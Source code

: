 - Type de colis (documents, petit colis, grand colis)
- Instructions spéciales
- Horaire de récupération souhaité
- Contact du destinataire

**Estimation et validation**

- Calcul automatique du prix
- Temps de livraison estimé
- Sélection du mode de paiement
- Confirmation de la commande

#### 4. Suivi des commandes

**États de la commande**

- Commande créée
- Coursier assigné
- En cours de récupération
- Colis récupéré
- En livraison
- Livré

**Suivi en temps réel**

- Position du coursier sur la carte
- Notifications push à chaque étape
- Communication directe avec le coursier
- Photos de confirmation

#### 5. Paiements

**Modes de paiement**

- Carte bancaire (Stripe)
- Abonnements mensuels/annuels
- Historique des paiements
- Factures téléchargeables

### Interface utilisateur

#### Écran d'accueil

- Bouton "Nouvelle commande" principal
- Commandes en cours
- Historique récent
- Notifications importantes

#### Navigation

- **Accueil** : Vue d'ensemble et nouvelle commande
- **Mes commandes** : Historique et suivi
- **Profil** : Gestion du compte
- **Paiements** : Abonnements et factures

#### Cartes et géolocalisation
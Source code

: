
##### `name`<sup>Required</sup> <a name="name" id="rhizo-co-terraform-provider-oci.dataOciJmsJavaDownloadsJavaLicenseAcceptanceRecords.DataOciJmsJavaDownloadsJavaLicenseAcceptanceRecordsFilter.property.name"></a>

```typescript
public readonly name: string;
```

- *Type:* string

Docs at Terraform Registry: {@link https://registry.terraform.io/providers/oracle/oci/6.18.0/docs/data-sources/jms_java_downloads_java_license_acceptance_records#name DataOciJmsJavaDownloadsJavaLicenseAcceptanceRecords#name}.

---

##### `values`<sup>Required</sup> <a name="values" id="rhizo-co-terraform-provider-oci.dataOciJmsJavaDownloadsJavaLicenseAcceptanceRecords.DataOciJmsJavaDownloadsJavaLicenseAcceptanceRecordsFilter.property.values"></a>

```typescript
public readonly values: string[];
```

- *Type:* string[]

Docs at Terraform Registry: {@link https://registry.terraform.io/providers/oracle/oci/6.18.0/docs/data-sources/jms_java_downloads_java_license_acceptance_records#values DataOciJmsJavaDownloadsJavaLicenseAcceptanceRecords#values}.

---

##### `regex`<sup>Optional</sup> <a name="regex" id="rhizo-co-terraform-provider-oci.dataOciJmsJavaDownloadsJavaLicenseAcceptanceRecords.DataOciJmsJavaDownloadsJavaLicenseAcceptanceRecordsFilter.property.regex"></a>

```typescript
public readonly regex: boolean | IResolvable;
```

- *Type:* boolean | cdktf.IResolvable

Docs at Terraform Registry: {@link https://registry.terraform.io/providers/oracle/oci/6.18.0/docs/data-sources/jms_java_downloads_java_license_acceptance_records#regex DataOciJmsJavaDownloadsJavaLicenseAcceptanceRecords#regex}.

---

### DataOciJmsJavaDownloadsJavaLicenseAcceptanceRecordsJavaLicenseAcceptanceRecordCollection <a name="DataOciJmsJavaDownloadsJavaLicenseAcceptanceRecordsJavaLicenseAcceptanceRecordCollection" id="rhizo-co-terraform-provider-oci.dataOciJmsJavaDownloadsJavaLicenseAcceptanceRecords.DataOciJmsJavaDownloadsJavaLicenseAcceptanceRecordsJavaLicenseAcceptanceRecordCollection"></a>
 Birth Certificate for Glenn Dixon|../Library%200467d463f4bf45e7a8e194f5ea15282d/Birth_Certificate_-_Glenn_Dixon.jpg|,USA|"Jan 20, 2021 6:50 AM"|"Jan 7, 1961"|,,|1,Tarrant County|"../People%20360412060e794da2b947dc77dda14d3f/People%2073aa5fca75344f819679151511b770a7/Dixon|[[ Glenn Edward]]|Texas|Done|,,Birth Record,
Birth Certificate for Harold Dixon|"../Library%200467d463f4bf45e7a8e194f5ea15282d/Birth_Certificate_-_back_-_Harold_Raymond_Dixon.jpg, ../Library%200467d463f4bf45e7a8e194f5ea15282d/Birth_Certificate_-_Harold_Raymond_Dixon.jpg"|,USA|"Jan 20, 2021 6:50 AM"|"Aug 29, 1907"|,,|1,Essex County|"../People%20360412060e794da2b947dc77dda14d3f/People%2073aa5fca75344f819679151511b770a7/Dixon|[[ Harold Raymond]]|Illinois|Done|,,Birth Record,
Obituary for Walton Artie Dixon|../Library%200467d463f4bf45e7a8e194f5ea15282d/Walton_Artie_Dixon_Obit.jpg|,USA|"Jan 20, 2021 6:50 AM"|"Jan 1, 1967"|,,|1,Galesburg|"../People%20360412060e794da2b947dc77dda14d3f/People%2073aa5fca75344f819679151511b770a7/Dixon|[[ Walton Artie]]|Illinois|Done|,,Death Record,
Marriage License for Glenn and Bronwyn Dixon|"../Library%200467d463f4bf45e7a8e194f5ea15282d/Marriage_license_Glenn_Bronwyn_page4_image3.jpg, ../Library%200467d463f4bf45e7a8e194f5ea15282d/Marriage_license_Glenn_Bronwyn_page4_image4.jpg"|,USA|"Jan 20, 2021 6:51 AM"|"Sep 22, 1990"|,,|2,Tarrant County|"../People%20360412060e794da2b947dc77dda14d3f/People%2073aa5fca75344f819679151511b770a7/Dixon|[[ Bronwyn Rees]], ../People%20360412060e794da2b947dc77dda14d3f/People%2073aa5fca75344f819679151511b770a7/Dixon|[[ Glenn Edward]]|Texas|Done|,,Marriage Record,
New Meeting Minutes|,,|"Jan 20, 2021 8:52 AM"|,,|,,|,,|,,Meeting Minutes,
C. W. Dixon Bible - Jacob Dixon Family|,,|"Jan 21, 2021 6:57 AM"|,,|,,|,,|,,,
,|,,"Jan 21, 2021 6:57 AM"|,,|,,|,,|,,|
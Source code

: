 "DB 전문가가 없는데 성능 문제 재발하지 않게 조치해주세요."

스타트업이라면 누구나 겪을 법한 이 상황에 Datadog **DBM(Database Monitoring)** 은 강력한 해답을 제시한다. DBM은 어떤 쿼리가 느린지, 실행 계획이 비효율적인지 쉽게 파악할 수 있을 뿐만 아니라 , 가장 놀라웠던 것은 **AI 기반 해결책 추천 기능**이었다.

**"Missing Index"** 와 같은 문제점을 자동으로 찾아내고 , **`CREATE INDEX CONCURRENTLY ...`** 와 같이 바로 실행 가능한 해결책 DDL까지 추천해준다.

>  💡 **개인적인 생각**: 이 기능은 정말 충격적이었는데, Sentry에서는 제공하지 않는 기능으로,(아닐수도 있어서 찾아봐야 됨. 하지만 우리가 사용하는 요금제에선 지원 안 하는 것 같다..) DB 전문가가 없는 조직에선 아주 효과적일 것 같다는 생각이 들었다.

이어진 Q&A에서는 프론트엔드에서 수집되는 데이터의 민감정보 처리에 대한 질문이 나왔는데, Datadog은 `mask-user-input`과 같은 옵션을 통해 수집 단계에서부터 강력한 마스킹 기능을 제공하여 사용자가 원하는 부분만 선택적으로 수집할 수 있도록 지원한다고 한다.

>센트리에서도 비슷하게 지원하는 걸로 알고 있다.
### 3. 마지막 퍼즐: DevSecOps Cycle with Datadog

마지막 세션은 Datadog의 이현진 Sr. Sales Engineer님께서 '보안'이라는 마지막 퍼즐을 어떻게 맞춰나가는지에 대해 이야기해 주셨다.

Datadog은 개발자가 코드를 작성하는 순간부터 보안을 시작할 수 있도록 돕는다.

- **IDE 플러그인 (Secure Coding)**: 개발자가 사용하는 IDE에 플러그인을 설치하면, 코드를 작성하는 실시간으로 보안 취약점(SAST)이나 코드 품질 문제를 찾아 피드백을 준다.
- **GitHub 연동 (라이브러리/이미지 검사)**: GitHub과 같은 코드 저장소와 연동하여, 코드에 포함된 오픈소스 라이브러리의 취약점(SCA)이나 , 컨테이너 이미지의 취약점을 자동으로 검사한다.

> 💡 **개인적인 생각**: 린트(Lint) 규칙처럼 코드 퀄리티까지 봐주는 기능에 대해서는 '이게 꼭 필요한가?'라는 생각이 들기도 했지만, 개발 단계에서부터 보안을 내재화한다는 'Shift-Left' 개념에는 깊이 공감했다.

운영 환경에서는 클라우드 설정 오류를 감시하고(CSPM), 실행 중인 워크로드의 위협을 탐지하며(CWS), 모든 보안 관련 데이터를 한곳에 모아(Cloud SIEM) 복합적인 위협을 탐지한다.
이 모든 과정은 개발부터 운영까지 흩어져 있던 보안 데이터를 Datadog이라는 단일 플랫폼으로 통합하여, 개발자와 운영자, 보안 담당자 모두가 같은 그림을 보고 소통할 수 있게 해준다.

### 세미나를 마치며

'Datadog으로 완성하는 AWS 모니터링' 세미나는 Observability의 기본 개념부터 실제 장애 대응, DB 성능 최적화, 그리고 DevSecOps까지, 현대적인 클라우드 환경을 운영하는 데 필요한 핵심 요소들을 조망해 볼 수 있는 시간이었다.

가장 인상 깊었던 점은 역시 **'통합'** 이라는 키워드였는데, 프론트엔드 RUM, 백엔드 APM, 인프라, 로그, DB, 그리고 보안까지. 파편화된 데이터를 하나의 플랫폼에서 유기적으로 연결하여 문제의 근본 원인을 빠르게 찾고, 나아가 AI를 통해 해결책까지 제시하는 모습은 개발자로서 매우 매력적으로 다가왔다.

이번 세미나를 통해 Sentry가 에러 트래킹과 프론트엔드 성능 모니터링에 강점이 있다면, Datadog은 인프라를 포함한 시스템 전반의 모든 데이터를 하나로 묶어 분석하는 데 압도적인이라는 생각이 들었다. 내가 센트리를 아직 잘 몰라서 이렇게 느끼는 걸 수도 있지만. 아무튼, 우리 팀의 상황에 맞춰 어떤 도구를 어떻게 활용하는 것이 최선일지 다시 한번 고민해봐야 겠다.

> PROBLEM REQUIREMENTS
Give again, word for word, every line of the listing above from the one with "- Position du coursier sur la carte" to the one with "- *Type:* boolean | cdktf.IResolvable", both inclusive, and nothing beyond them.

> EXPECTED ANSWER
- Position du coursier sur la carte
- Notifications push à chaque étape
- Communication directe avec le coursier
- Photos de confirmation

#### 5. Paiements

**Modes de paiement**

- Carte bancaire (Stripe)
- Abonnements mensuels/annuels
- Historique des paiements
- Factures téléchargeables

### Interface utilisateur

#### Écran d'accueil

- Bouton "Nouvelle commande" principal
- Commandes en cours
- Historique récent
- Notifications importantes

#### Navigation

- **Accueil** : Vue d'ensemble et nouvelle commande
- **Mes commandes** : Historique et suivi
- **Profil** : Gestion du compte
- **Paiements** : Abonnements et factures

#### Cartes et géolocalisation
Source code

:
##### `name`<sup>Required</sup> <a name="name" id="rhizo-co-terraform-provider-oci.dataOciJmsJavaDownloadsJavaLicenseAcceptanceRecords.DataOciJmsJavaDownloadsJavaLicenseAcceptanceRecordsFilter.property.name"></a>

```typescript
public readonly name: string;
```

- *Type:* string

Docs at Terraform Registry: {@link https://registry.terraform.io/providers/oracle/oci/6.18.0/docs/data-sources/jms_java_downloads_java_license_acceptance_records#name DataOciJmsJavaDownloadsJavaLicenseAcceptanceRecords#name}.

---

##### `values`<sup>Required</sup> <a name="values" id="rhizo-co-terraform-provider-oci.dataOciJmsJavaDownloadsJavaLicenseAcceptanceRecords.DataOciJmsJavaDownloadsJavaLicenseAcceptanceRecordsFilter.property.values"></a>

```typescript
public readonly values: string[];
```

- *Type:* string[]

Docs at Terraform Registry: {@link https://registry.terraform.io/providers/oracle/oci/6.18.0/docs/data-sources/jms_java_downloads_java_license_acceptance_records#values DataOciJmsJavaDownloadsJavaLicenseAcceptanceRecords#values}.

---

##### `regex`<sup>Optional</sup> <a name="regex" id="rhizo-co-terraform-provider-oci.dataOciJmsJavaDownloadsJavaLicenseAcceptanceRecords.DataOciJmsJavaDownloadsJavaLicenseAcceptanceRecordsFilter.property.regex"></a>

```typescript
public readonly regex: boolean | IResolvable;
```

- *Type:* boolean | cdktf.IResolvable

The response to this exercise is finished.